ここで、3時52分の発車まで、小休止となります。

「まだ時間あるやんね」と思いながら、もう一眠り。
次に起きると5時30分、列車は糸魚川に到着するところでした。
5時56分。「きたぐに」は直江津に到着。
私は、ここで列車を降りました。

とりあえず、いったん改札を出て、開店したばかりのキヨスクで朝食の買出しを済ませました。
札幌発大阪行きの上り「トワイライトエクスプレス」もやってくるなど、この時間も直江津駅ではさまざまな列車が往来していました。
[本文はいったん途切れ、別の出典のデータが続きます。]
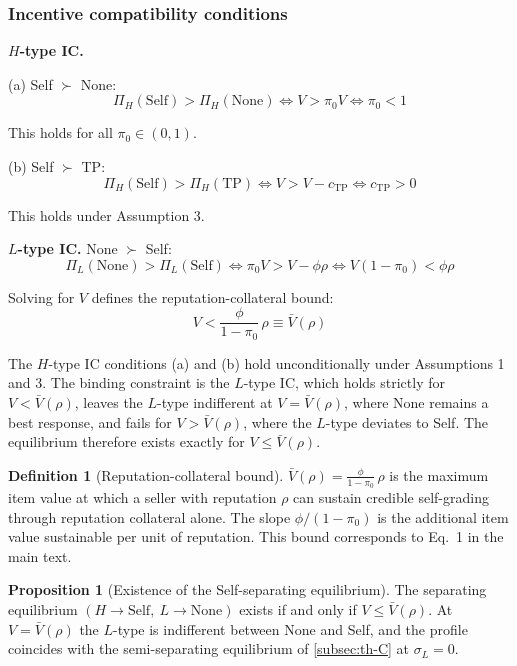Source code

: \documentclass[11pt,letterpaper]{article}
\theoremstyle{definition}
\newtheorem{definition}{Definition}[section]
\newtheorem{proposition}{Proposition}[section]
\begin{document}
\subsubsection*{Incentive compatibility conditions}

\textbf{$H$-type IC.}

(a) Self $\succ$ None:
\[\Pi_H(\text{Self}) > \Pi_H(\text{None}) \iff V > \pi_0 V \iff \pi_0 < 1\]

This holds for all $\pi_0 \in (0, 1)$.

(b) Self $\succ$ TP:
\[\Pi_H(\text{Self}) > \Pi_H(\text{TP}) \iff V > V - c_{\text{TP}} \iff c_{\text{TP}} > 0\]

This holds under Assumption 3.

\textbf{$L$-type IC.} None $\succ$ Self:
\[\Pi_L(\text{None}) > \Pi_L(\text{Self}) \iff \pi_0 V > V - \phi\rho \iff V(1 - \pi_0) < \phi\rho\]

Solving for $V$ defines the reputation-collateral bound:
\begin{equation}
V < \frac{\phi}{1 - \pi_0}\,\rho \equiv \bar{V}(\rho) \label{eq:bar-V}
\end{equation}

The $H$-type IC conditions (a) and (b) hold unconditionally under Assumptions 1 and 3. The binding constraint is the $L$-type IC, which holds strictly for $V < \bar{V}(\rho)$, leaves the $L$-type indifferent at $V = \bar{V}(\rho)$, where None remains a best response, and fails for $V > \bar{V}(\rho)$, where the $L$-type deviates to Self. The equilibrium therefore exists exactly for $V \leq \bar{V}(\rho)$.

\begin{definition}[Reputation-collateral bound]
$\bar{V}(\rho) = \frac{\phi}{1-\pi_0}\,\rho$ is the maximum item value at which a seller with reputation $\rho$ can sustain credible self-grading through reputation collateral alone. The slope $\phi/(1-\pi_0)$ is the additional item value sustainable per unit of reputation. This bound corresponds to Eq.~1 in the main text.
\end{definition}

\begin{proposition}[Existence of the Self-separating equilibrium]\label{prop:self-existence}
The separating equilibrium $(H \to \text{Self},\ L \to \text{None})$ exists if and only if $V \leq \bar{V}(\rho)$. At $V = \bar{V}(\rho)$ the $L$-type is indifferent between None and Self, and the profile coincides with the semi-separating equilibrium of \ref{subsec:th-C} at $\sigma_L = 0$.
\end{proposition}
\end{document}
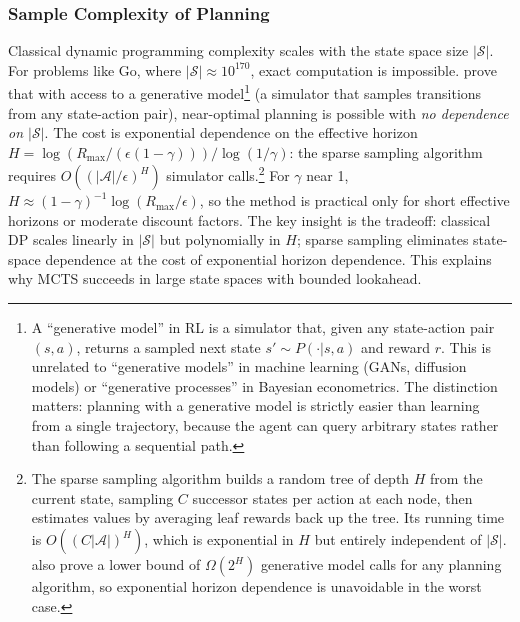 \subsubsection{Sample Complexity of Planning}

Classical dynamic programming complexity scales with the state space size $|\mathcal{S}|$. For problems like Go, where $|\mathcal{S}| \approx 10^{170}$, exact computation is impossible. \citet{kearns2002} prove that with access to a generative model\footnote{A ``generative model'' in RL is a simulator that, given any state-action pair $(s,a)$, returns a sampled next state $s' \sim P(\cdot|s,a)$ and reward $r$. This is unrelated to ``generative models'' in machine learning (GANs, diffusion models) or ``generative processes'' in Bayesian econometrics. The distinction matters: planning with a generative model is strictly easier than learning from a single trajectory, because the agent can query arbitrary states rather than following a sequential path.} (a simulator that samples transitions from any state-action pair), near-optimal planning is possible with \emph{no dependence on $|\mathcal{S}|$}. The cost is exponential dependence on the effective horizon $H = \log(R_{\max}/(\epsilon(1-\gamma))) / \log(1/\gamma)$: the sparse sampling algorithm requires $O((|\mathcal{A}|/\epsilon)^{H})$ simulator calls.\footnote{The sparse sampling algorithm builds a random tree of depth $H$ from the current state, sampling $C$ successor states per action at each node, then estimates values by averaging leaf rewards back up the tree. Its running time is $O((C|\mathcal{A}|)^H)$, which is exponential in $H$ but entirely independent of $|\mathcal{S}|$. \citet{kearns2002} also prove a lower bound of $\Omega(2^H)$ generative model calls for any planning algorithm, so exponential horizon dependence is unavoidable in the worst case.} For $\gamma$ near 1, $H \approx (1-\gamma)^{-1} \log(R_{\max}/\epsilon)$, so the method is practical only for short effective horizons or moderate discount factors. The key insight is the tradeoff: classical DP scales linearly in $|\mathcal{S}|$ but polynomially in $H$; sparse sampling eliminates state-space dependence at the cost of exponential horizon dependence. This explains why MCTS succeeds in large state spaces with bounded lookahead.

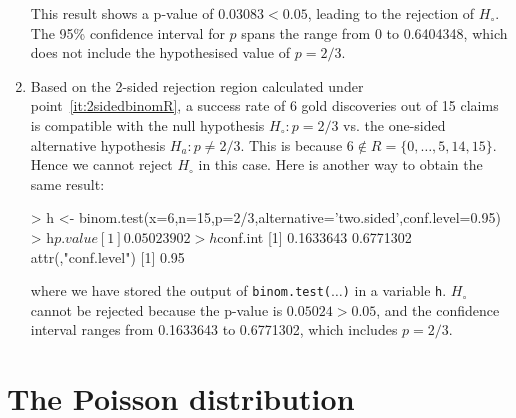 \begin{enumerate}
This result shows a p-value of $0.03083<0.05$, leading to the
rejection of $H_\circ$. The 95\% confidence interval for $p$ spans the
range from 0 to 0.6404348, which does not include the hypothesised
value of $p=2/3$.

\item Based on the 2-sided rejection region calculated under
  point~\ref{it:2sidedbinomR}, a success rate of 6 gold discoveries
  out of 15 claims is compatible with the null hypothesis $H_\circ:
  p=2/3$ vs.  the one-sided alternative hypothesis $H_a:
  p\neq{2/3}$. This is because $6 \notin
  R=\{0,\ldots,5,14,15\}$. Hence we cannot reject $H_\circ$ in this
  case.  Here is another way to obtain the same result:

\begin{console}
> h <- binom.test(x=6,n=15,p=2/3,alternative='two.sided',conf.level=0.95)
> h$p.value
[1] 0.05023902
> h$conf.int
[1] 0.1633643 0.6771302
attr(,"conf.level")
[1] 0.95
\end{console}

\noindent where we have stored the output of
\texttt{binom.test($\ldots$)} in a variable \texttt{h}. $H_\circ$
cannot be rejected because the p-value is $0.05024>0.05$, and the
confidence interval ranges from 0.1633643 to 0.6771302, which includes
$p=2/3$.

\end{enumerate}

\section{The Poisson distribution}
\label{sec:R-poisson}

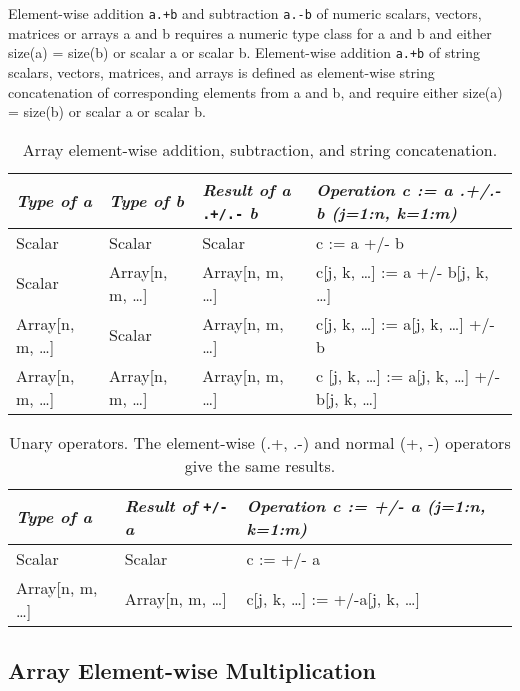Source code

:Element-wise addition \lstinline!a.+b! and subtraction \lstinline!a.-b! of numeric scalars,
vectors, matrices or arrays a and b requires a numeric type class for a
and b and either size(a) = size(b) or scalar a or scalar b. Element-wise
addition \lstinline!a.+b! of string scalars, vectors, matrices, and arrays is
defined as element-wise string concatenation of corresponding elements
from a and b, and require either size(a) = size(b) or scalar a or scalar
b.

\begin{longtable}[]{|l|l|l|l|}
\caption{Array element-wise addition, subtraction, and string concatenation.}\\
\hline
\emph{Type of a} & \emph{Type of b} & \emph{Result of a} \lstinline!.+/.-! \emph{b}
& \emph{Operation c := a .+/.- b (j=1:n, k=1:m)}\\ \hline
\endhead
Scalar & Scalar & Scalar & c := a +/- b\\ \hline
Scalar & Array{[}n, m, \ldots{}{]} & Array{[}n, m, \ldots{}{]} & c{[}j,
k, \ldots{}{]} := a +/- b{[}j, k, \ldots{}{]}\\ \hline
Array{[}n, m, \ldots{}{]} & Scalar & Array{[}n, m, \ldots{}{]} & c{[}j,
k, \ldots{}{]} := a{[}j, k, \ldots{}{]} +/- b\\ \hline
Array{[}n, m, \ldots{}{]} & Array{[}n, m, \ldots{}{]} & Array{[}n, m,
\ldots{}{]} & c {[}j, k, \ldots{}{]} := a{[}j, k, \ldots{}{]} +/- b{[}j,
k, \ldots{}{]}\\ \hline

\end{longtable}

\begin{longtable}[]{|l|l|l|}
\caption{Unary operators. The element-wise (.+, .-) and normal (+, -) operators give the same results.}\\
\hline
\emph{Type of a} & \emph{Result of} \lstinline!+/-! \emph{a} & \emph{Operation c :=
+/- a (j=1:n, k=1:m)}\\ \hline
\endhead
Scalar & Scalar & c := +/- a\\ \hline
Array{[}n, m, \ldots{}{]} & Array{[}n, m, \ldots{}{]} & c{[}j, k,
\ldots{}{]} := +/-a{[}j, k, \ldots{}{]}\\ \hline

\end{longtable}

\subsection{Array Element-wise Multiplication}

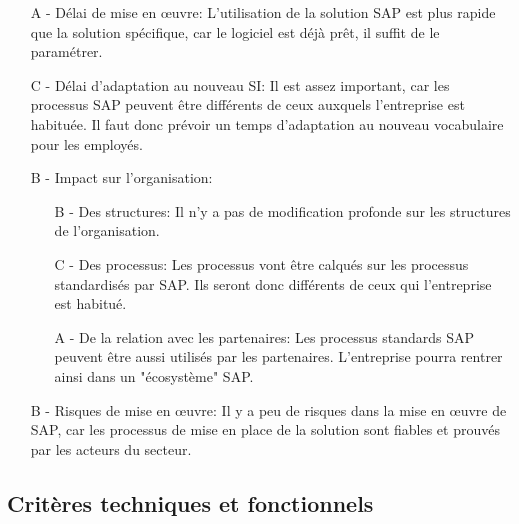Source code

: \begin{itemize}
\item [A -] Délai de mise en \oe{}uvre:\el
	L'utilisation de la solution SAP est plus rapide que la solution
    spécifique, car le logiciel est déjà prêt, il suffit de le paramétrer.

\item [C -] Délai d'adaptation au nouveau SI:\el
	Il est assez important, car les processus SAP peuvent être
    différents de ceux auxquels l'entreprise est habituée. Il faut
    donc prévoir un temps d'adaptation au nouveau vocabulaire pour
    les employés.

\item [B -] Impact sur l'organisation:
    \begin{itemize}
	\item[B -] Des structures:\el
		Il n'y a pas de modification profonde sur les structures
        de l'organisation.
		
	\item[C -] Des processus:\el
		Les processus vont être calqués sur les processus standardisés
        par SAP. Ils seront donc différents de ceux qui l'entreprise
        est habitué.

	\item[A -] De la relation avec les partenaires:\el
		Les processus standards SAP peuvent être aussi utilisés par
        les partenaires. L'entreprise pourra rentrer ainsi dans un "écosystème" SAP.
    \end{itemize}

\item[B -] Risques de mise en \oe{}uvre:\el
	Il y a peu de risques dans la mise en \oe{}uvre de SAP, car les processus
    de mise en place de la solution sont fiables et prouvés par les acteurs
    du secteur. 
\end{itemize}
	

\subsection{Critères techniques et fonctionnels}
やはりここは、鉄道交通の要衝でありますねぇ。

ここからは、「青春18きっぷ」を使っての行程となります。
私がここ直江津から乗車するのは、写真右側に停車している直江津発長岡行き1325M列車。新潟車両センターの115系N28編成3連が充当されていました。
車体塗色は白地に水色と青の帯が入った現行新潟色。車内はリニューアルされており、セミクロスシートの配置は変わらないもののクロスシート部分の座席は取り替えられていました。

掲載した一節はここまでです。